Records from a data source:
_ _ _ _
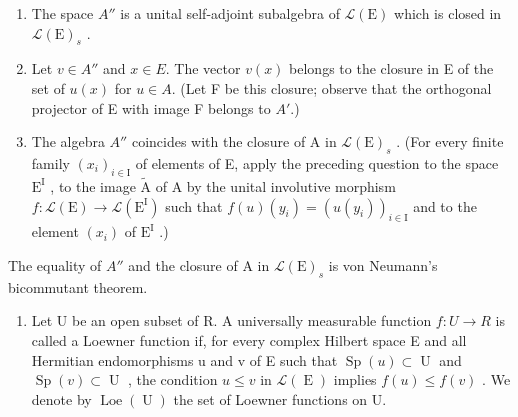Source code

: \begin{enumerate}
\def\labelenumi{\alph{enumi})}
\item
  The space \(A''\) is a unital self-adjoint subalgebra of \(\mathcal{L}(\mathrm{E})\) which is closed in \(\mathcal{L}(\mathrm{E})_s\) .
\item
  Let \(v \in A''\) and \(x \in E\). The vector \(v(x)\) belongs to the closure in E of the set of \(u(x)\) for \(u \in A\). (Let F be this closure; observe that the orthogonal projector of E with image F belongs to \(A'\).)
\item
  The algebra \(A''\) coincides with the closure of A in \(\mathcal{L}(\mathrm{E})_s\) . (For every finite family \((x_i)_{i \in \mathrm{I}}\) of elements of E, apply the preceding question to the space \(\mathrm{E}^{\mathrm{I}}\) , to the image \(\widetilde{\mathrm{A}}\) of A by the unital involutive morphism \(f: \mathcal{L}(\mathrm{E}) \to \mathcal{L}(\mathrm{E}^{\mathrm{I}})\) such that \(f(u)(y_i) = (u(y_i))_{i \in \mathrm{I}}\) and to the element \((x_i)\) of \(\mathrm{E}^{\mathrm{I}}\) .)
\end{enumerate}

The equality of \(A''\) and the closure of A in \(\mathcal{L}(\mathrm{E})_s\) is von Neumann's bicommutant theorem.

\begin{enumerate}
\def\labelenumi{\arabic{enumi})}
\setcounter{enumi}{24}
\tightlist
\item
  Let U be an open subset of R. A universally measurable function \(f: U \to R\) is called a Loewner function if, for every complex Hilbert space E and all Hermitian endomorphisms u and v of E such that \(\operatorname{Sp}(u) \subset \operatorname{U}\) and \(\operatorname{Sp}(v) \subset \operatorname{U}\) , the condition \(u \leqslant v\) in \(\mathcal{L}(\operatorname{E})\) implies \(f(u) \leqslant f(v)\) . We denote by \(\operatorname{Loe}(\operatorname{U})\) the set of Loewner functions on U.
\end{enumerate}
_ _ _ _
Exercise directions: Would you copy out every entry above word for word, without the pictures?

Your solution:
Source code

: \begin{enumerate}
\def\labelenumi{\alph{enumi})}
\item
  The space \(A''\) is a unital self-adjoint subalgebra of \(\mathcal{L}(\mathrm{E})\) which is closed in \(\mathcal{L}(\mathrm{E})_s\) .
\item
  Let \(v \in A''\) and \(x \in E\). The vector \(v(x)\) belongs to the closure in E of the set of \(u(x)\) for \(u \in A\). (Let F be this closure; observe that the orthogonal projector of E with image F belongs to \(A'\).)
\item
  The algebra \(A''\) coincides with the closure of A in \(\mathcal{L}(\mathrm{E})_s\) . (For every finite family \((x_i)_{i \in \mathrm{I}}\) of elements of E, apply the preceding question to the space \(\mathrm{E}^{\mathrm{I}}\) , to the image \(\widetilde{\mathrm{A}}\) of A by the unital involutive morphism \(f: \mathcal{L}(\mathrm{E}) \to \mathcal{L}(\mathrm{E}^{\mathrm{I}})\) such that \(f(u)(y_i) = (u(y_i))_{i \in \mathrm{I}}\) and to the element \((x_i)\) of \(\mathrm{E}^{\mathrm{I}}\) .)
\end{enumerate}

The equality of \(A''\) and the closure of A in \(\mathcal{L}(\mathrm{E})_s\) is von Neumann's bicommutant theorem.

\begin{enumerate}
\def\labelenumi{\arabic{enumi})}
\setcounter{enumi}{24}
\tightlist
\item
  Let U be an open subset of R. A universally measurable function \(f: U \to R\) is called a Loewner function if, for every complex Hilbert space E and all Hermitian endomorphisms u and v of E such that \(\operatorname{Sp}(u) \subset \operatorname{U}\) and \(\operatorname{Sp}(v) \subset \operatorname{U}\) , the condition \(u \leqslant v\) in \(\mathcal{L}(\operatorname{E})\) implies \(f(u) \leqslant f(v)\) . We denote by \(\operatorname{Loe}(\operatorname{U})\) the set of Loewner functions on U.
\end{enumerate}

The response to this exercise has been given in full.